In eleventh century England, King Cnut was told by his admiring courtiers that ‘there is nothing on earth that dares to disobey you, O king.’ To teach his subjects the limits of temporal authority, the wise king ordered his throne to be set next to the sea, from which he commanded the tides to stop. When the water nevertheless flowed in and soaked his feet, Cnut demonstrated to his subjects that he and ‘every creature in the universe was feeble and impotent, and that power over such things resided with but One Being alone.’
In Australia today, our own kings are less modest. While courtiers from both sides of politics interminably bicker about the correct–constitution–of–Covid–contact-collection, the prevalence–of–pathogen-to-pizza-box–portability, or any of the other sundry and manifold lexicographical circumlocutions we have been forced to parrot over the last 18 months, some basic truths about the limits of our powers have been forgotten:
We can no more avoid sickness and death than command the tides.
Making the avoidance of sickness and death into the purpose of life is no way to live.
While we try and avoid sickness and death, we accept that they are the price of life.
In attempting to eliminate a virus that is highly transmissible, largely undetectable, and spread everywhere in the world, the government has sought to one-up King Cnut and set itself the impossible task of commanding nature (while granting itself unlimited political powers in the process).
The result of this has been that the unstoppable force of government might has collided with the immovable object of biological reality, and the Australian people have been squashed in the middle.
As we enter what is nearly the eighteenth month of ‘two weeks to flatten the curve’, the government repression, house arrests and constitutional vandalism we have all suffered could have been at least understandable if people were falling dead in the streets. Yet despite a supplicant media’s unending hysteria, Covid has a negligible death rate of just 1 in 28,000 in Australia, an overwhelming survival rate around the world, and a global average age of death that is actually higher than the average life expectancy. Covid is not the Black Death, and we should grow a pair of Cnuts.
Yet focusing on the statistical semantics of death rates and case numbers are really just a distraction from the main problem; in our fixation with mortality, we have forgotten that conquering sickness and death is not only impossible, but is sacrificing life in the process.
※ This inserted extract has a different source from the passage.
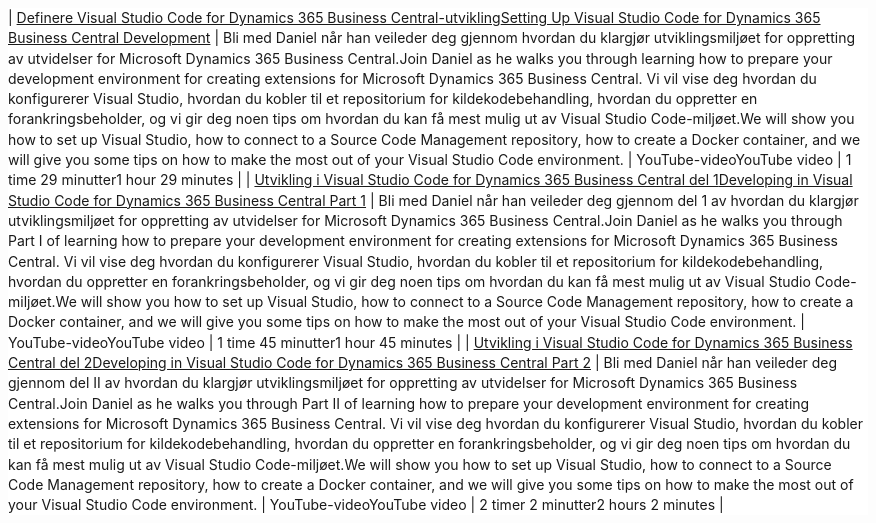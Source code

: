 | [<span data-ttu-id="5b4d1-118">Definere Visual Studio Code for Dynamics 365 Business Central-utvikling</span><span class="sxs-lookup"><span data-stu-id="5b4d1-118">Setting Up Visual Studio Code for Dynamics 365 Business Central Development</span></span>](https://www.youtube.com/watch?v=oyLXQiBZx8g) | <span data-ttu-id="5b4d1-119">Bli med Daniel når han veileder deg gjennom hvordan du klargjør utviklingsmiljøet for oppretting av utvidelser for Microsoft Dynamics 365 Business Central.</span><span class="sxs-lookup"><span data-stu-id="5b4d1-119">Join Daniel as he walks you through learning how to prepare your development environment for creating extensions for Microsoft Dynamics 365 Business Central.</span></span> <span data-ttu-id="5b4d1-120">Vi vil vise deg hvordan du konfigurerer Visual Studio, hvordan du kobler til et repositorium for kildekodebehandling, hvordan du oppretter en forankringsbeholder, og vi gir deg noen tips om hvordan du kan få mest mulig ut av Visual Studio Code-miljøet.</span><span class="sxs-lookup"><span data-stu-id="5b4d1-120">We will show you how to set up Visual Studio, how to connect to a Source Code Management repository, how to create a Docker container, and we will give you some tips on how to make the most out of your Visual Studio Code environment.</span></span>            | <span data-ttu-id="5b4d1-121">YouTube-video</span><span class="sxs-lookup"><span data-stu-id="5b4d1-121">YouTube video</span></span> | <span data-ttu-id="5b4d1-122">1 time 29 minutter</span><span class="sxs-lookup"><span data-stu-id="5b4d1-122">1 hour 29 minutes</span></span>     |
| [<span data-ttu-id="5b4d1-123">Utvikling i Visual Studio Code for Dynamics 365 Business Central del 1</span><span class="sxs-lookup"><span data-stu-id="5b4d1-123">Developing in Visual Studio Code for Dynamics 365 Business Central Part 1</span></span>](https://www.youtube.com/watch?v=04T2pAnXjGQ)           | <span data-ttu-id="5b4d1-124">Bli med Daniel når han veileder deg gjennom del 1 av hvordan du klargjør utviklingsmiljøet for oppretting av utvidelser for Microsoft Dynamics 365 Business Central.</span><span class="sxs-lookup"><span data-stu-id="5b4d1-124">Join Daniel as he walks you through Part I of learning how to prepare your development environment for creating extensions for Microsoft Dynamics 365 Business Central.</span></span> <span data-ttu-id="5b4d1-125">Vi vil vise deg hvordan du konfigurerer Visual Studio, hvordan du kobler til et repositorium for kildekodebehandling, hvordan du oppretter en forankringsbeholder, og vi gir deg noen tips om hvordan du kan få mest mulig ut av Visual Studio Code-miljøet.</span><span class="sxs-lookup"><span data-stu-id="5b4d1-125">We will show you how to set up Visual Studio, how to connect to a Source Code Management repository, how to create a Docker container, and we will give you some tips on how to make the most out of your Visual Studio Code environment.</span></span>  | <span data-ttu-id="5b4d1-126">YouTube-video</span><span class="sxs-lookup"><span data-stu-id="5b4d1-126">YouTube video</span></span> | <span data-ttu-id="5b4d1-127">1 time 45 minutter</span><span class="sxs-lookup"><span data-stu-id="5b4d1-127">1 hour 45 minutes</span></span>     |
| [<span data-ttu-id="5b4d1-128">Utvikling i Visual Studio Code for Dynamics 365 Business Central del 2</span><span class="sxs-lookup"><span data-stu-id="5b4d1-128">Developing in Visual Studio Code for Dynamics 365 Business Central Part 2</span></span>](https://www.youtube.com/watch?v=Sd7G8jyipKE)           | <span data-ttu-id="5b4d1-129">Bli med Daniel når han veileder deg gjennom del II av hvordan du klargjør utviklingsmiljøet for oppretting av utvidelser for Microsoft Dynamics 365 Business Central.</span><span class="sxs-lookup"><span data-stu-id="5b4d1-129">Join Daniel as he walks you through Part II of learning how to prepare your development environment for creating extensions for Microsoft Dynamics 365 Business Central.</span></span> <span data-ttu-id="5b4d1-130">Vi vil vise deg hvordan du konfigurerer Visual Studio, hvordan du kobler til et repositorium for kildekodebehandling, hvordan du oppretter en forankringsbeholder, og vi gir deg noen tips om hvordan du kan få mest mulig ut av Visual Studio Code-miljøet.</span><span class="sxs-lookup"><span data-stu-id="5b4d1-130">We will show you how to set up Visual Studio, how to connect to a Source Code Management repository, how to create a Docker container, and we will give you some tips on how to make the most out of your Visual Studio Code environment.</span></span> | <span data-ttu-id="5b4d1-131">YouTube-video</span><span class="sxs-lookup"><span data-stu-id="5b4d1-131">YouTube video</span></span> | <span data-ttu-id="5b4d1-132">2 timer 2 minutter</span><span class="sxs-lookup"><span data-stu-id="5b4d1-132">2 hours 2 minutes</span></span>     |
Edmund Burke once wrote that “a good patriot, and a true politician, always considers how he shall make the most of the existing materials of his country. A disposition to preserve, and an ability to improve, taken together, would be my standard of a statesman. Everything else is vulgar in the conception, perilous in the execution.”
The role of an elected representative is not to defer to myopic bureaucrats with single–priority job descriptions, but to weigh the conflicting interests of society against each other and find a reasonable compromise with the existing to preserve and steadily improve our institutions rather than sacrificing everything to one isolated objective, especially if that objective is impossible.
In simply deferring to ‘the Health Advice’ and turning all debate into a quarrel about containment, quarantine or QR codes, our politicians effectively disinfect their hands of the leadership they are elected to exercise and fail in their duty to preserve and improve our liberties country and institutions.
Premier Daniel Andrews and his vulgar equivalents may think that their ‘scientific’ deference cleanses them of guilt (and culpability in the inevitable royal commissions), but history has warned us of the perilous consequences of ‘just following orders’; the lesson of the banality of evil means it is the duty of a statesman to bear responsibility for his actions and weigh their consequences against their supposed benefit, rather than simply abide by directives.
Instead, however, whether we are allowed out of the house or not is dependent on the results of simplified computer models that always spit out the same answer – 2+2=Lockdown. Lockdowns are disgraceful, totalitarian measures that seek to eliminate the virus by eliminating our humanity. They can not succeed in eliminating the virus forever but are succeeding in eliminating nearly everything else.
The King Cnuts of our age must relearn their humility or continue down the ‘vulgar and perilous’ path to destruction, yet anyone who has been in a car with someone who refuses to admit they made a wrong turn knows that this rarely happens until it is too late. It may already be.
In the meantime, from this age, full of those that Burke called ‘sophisters, economists, and calculators’, we can take comfort in the memory of King Cnut’s modesty, and compare him to our modern leaders (although we may need to rearrange the letters).